What you are asked to do >> With the records below as input, work out how many lines include the word "software". Give only the number.

Collected data entries
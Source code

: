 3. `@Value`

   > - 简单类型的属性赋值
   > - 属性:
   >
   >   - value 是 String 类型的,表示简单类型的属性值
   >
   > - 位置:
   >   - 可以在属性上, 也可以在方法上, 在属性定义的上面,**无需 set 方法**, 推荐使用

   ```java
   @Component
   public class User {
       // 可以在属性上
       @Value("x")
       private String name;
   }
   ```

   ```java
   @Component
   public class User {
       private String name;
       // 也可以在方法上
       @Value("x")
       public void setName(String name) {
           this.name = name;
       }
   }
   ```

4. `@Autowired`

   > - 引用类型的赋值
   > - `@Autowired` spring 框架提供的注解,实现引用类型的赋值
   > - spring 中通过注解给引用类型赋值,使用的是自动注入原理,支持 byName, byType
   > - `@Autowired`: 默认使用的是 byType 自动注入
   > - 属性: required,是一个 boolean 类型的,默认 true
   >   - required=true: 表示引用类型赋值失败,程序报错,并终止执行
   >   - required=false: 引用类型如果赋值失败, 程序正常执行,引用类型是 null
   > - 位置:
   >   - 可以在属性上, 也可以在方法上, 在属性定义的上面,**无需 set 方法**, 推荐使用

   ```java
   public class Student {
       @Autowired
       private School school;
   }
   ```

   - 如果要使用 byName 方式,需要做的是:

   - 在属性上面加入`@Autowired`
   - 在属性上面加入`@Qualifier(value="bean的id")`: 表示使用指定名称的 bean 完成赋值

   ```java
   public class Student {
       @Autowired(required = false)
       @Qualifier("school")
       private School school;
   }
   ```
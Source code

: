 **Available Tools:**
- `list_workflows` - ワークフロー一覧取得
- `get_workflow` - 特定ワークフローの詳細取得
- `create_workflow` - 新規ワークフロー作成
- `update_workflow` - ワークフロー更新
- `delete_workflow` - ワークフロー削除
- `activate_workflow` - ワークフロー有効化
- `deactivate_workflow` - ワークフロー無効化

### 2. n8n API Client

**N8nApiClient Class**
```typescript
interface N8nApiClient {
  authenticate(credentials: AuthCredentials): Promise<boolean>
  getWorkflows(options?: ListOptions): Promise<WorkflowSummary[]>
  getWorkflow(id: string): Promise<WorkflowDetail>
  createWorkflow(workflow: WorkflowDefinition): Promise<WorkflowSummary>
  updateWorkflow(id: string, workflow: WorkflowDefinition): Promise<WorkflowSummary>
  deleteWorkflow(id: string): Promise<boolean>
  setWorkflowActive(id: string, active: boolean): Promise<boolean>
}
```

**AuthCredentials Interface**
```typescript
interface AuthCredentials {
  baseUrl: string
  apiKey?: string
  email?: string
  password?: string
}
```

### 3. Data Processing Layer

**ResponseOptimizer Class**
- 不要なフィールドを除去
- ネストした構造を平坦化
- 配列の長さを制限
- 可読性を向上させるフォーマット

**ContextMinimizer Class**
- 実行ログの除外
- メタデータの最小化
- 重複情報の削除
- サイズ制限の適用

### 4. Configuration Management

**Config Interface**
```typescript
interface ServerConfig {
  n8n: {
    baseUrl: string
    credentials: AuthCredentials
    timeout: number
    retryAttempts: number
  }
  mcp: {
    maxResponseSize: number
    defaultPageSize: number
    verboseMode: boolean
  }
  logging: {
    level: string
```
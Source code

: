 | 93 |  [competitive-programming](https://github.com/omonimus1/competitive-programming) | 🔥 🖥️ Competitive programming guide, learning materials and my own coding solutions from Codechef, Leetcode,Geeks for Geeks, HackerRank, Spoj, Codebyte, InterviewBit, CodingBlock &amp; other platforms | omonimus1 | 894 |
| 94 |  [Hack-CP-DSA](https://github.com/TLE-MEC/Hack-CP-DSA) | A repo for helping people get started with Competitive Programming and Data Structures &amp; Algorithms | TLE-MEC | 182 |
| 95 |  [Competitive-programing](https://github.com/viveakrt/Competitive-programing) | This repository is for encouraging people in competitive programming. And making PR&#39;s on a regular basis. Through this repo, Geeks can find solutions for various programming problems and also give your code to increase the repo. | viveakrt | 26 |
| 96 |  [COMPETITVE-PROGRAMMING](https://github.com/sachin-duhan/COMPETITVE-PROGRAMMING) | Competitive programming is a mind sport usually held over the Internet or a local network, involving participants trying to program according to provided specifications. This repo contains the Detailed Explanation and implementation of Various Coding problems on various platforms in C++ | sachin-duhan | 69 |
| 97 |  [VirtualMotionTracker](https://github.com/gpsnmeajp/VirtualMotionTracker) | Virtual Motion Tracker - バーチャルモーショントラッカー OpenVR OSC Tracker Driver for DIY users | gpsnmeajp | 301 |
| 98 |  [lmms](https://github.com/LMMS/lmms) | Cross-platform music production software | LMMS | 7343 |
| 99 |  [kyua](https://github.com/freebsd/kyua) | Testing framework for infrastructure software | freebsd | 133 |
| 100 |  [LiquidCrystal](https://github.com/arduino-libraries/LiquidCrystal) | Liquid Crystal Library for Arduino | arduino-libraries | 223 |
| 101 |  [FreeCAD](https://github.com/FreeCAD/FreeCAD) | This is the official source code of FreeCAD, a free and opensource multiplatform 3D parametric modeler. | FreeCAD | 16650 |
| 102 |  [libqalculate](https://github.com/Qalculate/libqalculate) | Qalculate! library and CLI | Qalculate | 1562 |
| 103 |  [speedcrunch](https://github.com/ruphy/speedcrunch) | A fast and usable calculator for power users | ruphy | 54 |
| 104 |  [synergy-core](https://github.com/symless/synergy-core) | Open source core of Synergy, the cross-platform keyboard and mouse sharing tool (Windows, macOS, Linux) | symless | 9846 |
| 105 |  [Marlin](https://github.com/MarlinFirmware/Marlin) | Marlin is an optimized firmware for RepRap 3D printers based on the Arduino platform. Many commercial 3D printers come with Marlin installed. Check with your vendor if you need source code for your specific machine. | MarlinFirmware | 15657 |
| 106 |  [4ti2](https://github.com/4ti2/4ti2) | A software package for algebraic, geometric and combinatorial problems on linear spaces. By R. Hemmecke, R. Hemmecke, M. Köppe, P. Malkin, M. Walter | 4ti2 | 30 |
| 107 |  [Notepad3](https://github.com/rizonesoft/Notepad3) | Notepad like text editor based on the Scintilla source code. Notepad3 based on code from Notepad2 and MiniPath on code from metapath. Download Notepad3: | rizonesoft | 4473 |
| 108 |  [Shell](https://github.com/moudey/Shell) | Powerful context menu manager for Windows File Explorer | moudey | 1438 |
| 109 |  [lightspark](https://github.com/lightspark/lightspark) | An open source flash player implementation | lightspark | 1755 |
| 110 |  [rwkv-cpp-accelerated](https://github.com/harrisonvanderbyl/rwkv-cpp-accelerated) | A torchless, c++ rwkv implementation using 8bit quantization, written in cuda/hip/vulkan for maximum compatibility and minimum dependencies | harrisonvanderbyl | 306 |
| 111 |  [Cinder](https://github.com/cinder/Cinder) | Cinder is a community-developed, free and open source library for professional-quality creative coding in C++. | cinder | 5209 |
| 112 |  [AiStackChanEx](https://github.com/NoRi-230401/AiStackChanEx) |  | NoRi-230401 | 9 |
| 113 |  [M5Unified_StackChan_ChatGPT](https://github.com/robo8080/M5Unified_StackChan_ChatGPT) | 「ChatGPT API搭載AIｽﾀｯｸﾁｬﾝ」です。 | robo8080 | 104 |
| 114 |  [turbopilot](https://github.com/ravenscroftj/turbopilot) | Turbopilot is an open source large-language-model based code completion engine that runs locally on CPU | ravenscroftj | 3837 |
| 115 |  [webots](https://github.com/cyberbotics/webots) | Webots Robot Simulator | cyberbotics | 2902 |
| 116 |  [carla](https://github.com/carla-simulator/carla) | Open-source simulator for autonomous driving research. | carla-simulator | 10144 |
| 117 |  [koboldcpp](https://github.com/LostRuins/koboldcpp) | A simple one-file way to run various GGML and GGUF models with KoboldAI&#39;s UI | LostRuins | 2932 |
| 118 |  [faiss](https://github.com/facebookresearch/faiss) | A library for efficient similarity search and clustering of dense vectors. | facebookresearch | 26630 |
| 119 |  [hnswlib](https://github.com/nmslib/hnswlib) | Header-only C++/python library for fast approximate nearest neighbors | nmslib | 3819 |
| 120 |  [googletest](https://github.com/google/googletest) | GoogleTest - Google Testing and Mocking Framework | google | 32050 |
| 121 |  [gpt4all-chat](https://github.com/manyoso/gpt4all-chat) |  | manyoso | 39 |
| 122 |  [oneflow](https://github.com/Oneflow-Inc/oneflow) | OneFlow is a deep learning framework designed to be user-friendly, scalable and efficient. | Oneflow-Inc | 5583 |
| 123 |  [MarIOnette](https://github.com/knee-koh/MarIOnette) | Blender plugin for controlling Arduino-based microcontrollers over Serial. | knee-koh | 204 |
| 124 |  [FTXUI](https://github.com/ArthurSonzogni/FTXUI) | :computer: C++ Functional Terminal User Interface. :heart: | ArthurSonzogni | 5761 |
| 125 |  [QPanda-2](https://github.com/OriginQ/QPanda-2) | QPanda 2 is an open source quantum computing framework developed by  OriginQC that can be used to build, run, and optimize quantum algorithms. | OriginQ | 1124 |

Response box >> 3